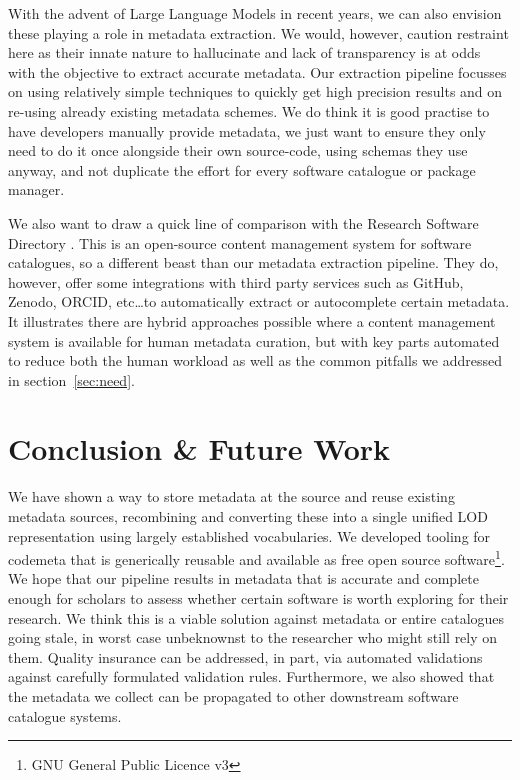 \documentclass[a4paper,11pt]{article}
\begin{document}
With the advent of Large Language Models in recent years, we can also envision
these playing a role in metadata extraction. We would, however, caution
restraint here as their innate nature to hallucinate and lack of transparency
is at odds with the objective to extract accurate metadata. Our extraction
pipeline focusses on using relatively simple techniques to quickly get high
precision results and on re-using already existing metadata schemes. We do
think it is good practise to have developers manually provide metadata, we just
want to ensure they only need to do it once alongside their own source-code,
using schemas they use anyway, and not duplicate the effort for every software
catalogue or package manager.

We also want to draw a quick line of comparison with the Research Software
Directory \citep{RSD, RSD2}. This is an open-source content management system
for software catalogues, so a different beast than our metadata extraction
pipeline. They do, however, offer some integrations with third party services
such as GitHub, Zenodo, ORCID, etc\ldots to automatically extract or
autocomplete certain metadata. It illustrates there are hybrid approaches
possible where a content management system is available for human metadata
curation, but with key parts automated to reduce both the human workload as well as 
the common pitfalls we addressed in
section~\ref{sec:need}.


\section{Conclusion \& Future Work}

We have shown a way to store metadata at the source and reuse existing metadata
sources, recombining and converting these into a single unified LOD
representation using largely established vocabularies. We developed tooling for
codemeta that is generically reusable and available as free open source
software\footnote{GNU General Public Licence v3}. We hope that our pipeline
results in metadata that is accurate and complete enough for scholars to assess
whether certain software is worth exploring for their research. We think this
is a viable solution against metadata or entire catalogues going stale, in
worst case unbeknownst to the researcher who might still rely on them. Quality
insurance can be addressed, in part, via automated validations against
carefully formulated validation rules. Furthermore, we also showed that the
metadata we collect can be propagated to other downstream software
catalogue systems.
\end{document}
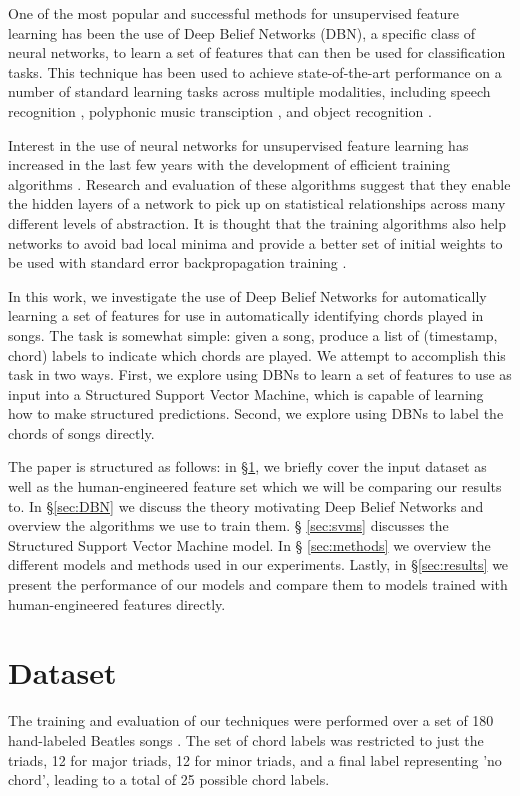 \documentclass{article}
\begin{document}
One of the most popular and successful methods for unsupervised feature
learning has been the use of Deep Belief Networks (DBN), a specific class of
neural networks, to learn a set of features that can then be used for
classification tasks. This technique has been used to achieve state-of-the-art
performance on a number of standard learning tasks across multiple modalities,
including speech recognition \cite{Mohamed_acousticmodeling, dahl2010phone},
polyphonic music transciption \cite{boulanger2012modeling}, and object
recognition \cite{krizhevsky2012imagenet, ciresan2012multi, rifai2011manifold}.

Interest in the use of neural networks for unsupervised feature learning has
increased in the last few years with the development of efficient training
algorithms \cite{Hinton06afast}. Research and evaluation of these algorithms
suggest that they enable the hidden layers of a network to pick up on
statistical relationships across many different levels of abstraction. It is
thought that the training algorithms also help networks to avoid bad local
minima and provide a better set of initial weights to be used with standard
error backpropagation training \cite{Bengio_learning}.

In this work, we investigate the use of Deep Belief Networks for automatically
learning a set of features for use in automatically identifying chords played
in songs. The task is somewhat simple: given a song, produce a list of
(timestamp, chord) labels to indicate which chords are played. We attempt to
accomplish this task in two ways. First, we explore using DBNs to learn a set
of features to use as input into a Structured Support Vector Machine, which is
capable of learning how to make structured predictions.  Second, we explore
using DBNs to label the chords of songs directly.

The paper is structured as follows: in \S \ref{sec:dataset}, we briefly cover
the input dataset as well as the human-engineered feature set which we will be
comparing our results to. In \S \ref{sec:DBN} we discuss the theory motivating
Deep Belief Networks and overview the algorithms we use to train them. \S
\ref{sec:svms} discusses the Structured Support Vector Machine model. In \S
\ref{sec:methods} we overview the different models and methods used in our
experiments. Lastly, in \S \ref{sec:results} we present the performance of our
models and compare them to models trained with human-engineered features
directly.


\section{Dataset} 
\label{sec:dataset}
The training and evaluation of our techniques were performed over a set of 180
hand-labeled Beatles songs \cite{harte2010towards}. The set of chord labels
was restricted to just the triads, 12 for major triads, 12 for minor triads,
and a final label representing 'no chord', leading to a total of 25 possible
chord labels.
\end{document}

++++

When you transcribe the entries above, begin at their first line, end with the line containing "for software catalogues, so", and copy each line exactly without any picture.

Response below:
 \documentclass[a4paper,11pt]{article}
\begin{document}
With the advent of Large Language Models in recent years, we can also envision
these playing a role in metadata extraction. We would, however, caution
restraint here as their innate nature to hallucinate and lack of transparency
is at odds with the objective to extract accurate metadata. Our extraction
pipeline focusses on using relatively simple techniques to quickly get high
precision results and on re-using already existing metadata schemes. We do
think it is good practise to have developers manually provide metadata, we just
want to ensure they only need to do it once alongside their own source-code,
using schemas they use anyway, and not duplicate the effort for every software
catalogue or package manager.

We also want to draw a quick line of comparison with the Research Software
Directory \citep{RSD, RSD2}. This is an open-source content management system
for software catalogues, so a different beast than our metadata extraction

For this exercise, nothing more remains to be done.